Die Aufführung von Ludwig van Beethovens Sinfonie Nr. 9 hätte im September beim Beethovenfest sicher nicht so hohe Wellen geschlagen, wenn nicht der jüngste Konzertbesucher im Saal stimmkräftig nachgeholfen hätte. „Babygeschrei übertönte Beethovens Neunte“, „Babygeschrei sorgt für Aufsehen bei Beethovens Neunter Symphonie“, sogar „Mother refuses to remove crying baby from Beethoven's 9th“ lauteten die Schlagzeilen im Netz.
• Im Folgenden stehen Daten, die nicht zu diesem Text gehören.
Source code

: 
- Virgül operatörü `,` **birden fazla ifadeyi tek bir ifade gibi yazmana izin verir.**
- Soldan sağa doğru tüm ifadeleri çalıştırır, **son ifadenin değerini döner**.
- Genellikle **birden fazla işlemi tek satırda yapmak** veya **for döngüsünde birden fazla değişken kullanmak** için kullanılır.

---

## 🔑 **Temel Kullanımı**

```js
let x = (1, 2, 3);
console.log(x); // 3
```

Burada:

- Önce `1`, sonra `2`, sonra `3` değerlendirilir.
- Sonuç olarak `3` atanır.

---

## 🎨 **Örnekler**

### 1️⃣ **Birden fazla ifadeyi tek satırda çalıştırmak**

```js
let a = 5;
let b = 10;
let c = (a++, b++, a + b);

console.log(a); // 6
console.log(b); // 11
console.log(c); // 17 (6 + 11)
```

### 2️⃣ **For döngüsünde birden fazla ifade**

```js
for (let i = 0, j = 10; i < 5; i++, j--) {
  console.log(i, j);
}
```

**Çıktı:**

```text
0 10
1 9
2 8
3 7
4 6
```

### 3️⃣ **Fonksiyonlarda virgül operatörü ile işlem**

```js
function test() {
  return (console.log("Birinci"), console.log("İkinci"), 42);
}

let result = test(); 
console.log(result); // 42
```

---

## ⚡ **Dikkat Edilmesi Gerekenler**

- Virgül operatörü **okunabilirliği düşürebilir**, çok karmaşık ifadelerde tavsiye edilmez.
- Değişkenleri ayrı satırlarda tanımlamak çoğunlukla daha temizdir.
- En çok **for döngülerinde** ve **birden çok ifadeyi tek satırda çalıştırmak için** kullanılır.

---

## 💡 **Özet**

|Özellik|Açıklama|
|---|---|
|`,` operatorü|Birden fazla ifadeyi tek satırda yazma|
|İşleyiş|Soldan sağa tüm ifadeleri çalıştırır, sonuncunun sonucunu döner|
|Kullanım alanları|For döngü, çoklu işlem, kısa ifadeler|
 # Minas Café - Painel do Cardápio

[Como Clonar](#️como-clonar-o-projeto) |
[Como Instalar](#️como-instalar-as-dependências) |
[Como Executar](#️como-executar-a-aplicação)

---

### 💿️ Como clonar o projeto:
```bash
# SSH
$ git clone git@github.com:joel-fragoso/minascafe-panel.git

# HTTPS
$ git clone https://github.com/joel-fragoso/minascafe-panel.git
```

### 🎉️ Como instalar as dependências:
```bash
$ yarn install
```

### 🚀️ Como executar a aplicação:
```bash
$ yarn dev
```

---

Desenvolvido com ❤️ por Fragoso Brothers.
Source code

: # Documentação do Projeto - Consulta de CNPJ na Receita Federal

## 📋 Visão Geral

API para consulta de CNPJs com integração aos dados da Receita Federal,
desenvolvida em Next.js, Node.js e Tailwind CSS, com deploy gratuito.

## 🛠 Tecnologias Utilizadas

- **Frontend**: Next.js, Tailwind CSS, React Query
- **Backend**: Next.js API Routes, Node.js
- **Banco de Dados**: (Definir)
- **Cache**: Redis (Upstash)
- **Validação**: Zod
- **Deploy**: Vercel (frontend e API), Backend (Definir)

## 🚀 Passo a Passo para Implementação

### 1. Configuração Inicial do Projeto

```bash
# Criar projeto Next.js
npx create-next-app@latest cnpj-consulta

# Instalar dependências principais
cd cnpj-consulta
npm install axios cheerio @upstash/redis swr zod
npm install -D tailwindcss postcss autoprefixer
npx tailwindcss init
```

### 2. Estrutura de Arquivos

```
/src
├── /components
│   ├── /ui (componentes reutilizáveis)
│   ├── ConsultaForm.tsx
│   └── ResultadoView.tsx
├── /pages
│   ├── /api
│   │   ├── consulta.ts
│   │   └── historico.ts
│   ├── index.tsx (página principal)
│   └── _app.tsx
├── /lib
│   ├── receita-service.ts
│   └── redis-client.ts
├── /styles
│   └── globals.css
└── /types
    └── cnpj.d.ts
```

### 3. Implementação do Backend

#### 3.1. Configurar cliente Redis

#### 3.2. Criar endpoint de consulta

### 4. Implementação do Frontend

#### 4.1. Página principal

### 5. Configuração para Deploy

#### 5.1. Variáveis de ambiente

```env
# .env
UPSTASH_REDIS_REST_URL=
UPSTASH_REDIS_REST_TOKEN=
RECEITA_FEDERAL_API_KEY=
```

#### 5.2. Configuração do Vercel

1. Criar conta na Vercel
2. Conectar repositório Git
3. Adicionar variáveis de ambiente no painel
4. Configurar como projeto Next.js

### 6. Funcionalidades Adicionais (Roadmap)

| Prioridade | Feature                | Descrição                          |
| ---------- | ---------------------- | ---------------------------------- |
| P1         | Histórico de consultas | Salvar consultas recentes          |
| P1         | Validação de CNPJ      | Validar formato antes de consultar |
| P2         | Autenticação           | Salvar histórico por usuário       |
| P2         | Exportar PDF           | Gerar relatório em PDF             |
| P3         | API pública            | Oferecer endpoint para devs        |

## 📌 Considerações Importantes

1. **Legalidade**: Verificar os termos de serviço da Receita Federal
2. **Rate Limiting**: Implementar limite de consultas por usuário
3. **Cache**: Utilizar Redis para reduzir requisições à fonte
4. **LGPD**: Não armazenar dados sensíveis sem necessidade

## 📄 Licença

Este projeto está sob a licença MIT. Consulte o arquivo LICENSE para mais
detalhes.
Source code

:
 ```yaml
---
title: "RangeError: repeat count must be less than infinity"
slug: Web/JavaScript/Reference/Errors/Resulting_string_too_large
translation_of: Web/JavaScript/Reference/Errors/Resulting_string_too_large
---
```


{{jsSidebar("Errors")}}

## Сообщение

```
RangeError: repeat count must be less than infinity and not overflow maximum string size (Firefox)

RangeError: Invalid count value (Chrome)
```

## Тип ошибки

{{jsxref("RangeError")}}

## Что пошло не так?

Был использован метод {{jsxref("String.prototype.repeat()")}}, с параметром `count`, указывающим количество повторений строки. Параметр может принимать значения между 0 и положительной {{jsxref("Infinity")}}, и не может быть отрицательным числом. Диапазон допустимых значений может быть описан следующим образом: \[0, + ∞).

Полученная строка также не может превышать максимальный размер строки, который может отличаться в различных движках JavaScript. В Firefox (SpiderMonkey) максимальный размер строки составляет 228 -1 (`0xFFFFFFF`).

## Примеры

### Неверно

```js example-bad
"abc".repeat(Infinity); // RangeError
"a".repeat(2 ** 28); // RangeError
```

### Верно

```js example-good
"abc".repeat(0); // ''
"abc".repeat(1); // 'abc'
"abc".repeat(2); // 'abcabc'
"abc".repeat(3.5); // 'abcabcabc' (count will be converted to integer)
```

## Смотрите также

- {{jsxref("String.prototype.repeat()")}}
Was war geschehen?
Bereits im vorletzten Satz der Sinfonie hatte das Baby in der ersten Reihe eine Kostprobe seiner durchdringenden (Protest-)Stimme gegeben. Im weiteren Verlauf des Stückes halfen die von allen Reihen dahinter zu beobachtenden Beschwichtigungsversuche der Mutter, die das Kind im Takt der Musik schaukelte, nicht. Selbst die mahnenden Bariton-Worte des Bariton-Sängers verhallten: „O Freunde, nicht diese Töne“, sang er, und dann: „Sondern lasst uns angenehmere anstimmen und freudenvollere.“ Die Situation war für alle Beteiligten höchst unerfreulich. Für Musiker und Sänger, für die mehr als 1000 Besucherinnen und Besucher, für die Mutter und ganz besonders für das Baby, das im Verlauf des vierten Satzes mit seinen gewaltigen Chorgesängen und dem kraftvoll aufspielenden Orchester einer erheblichen Lautstärke ausgesetzt war. Es dauerte sehr lange, bis das Saalpersonal auf die Mutter zuging und sie mit Kind hinausbegleitete.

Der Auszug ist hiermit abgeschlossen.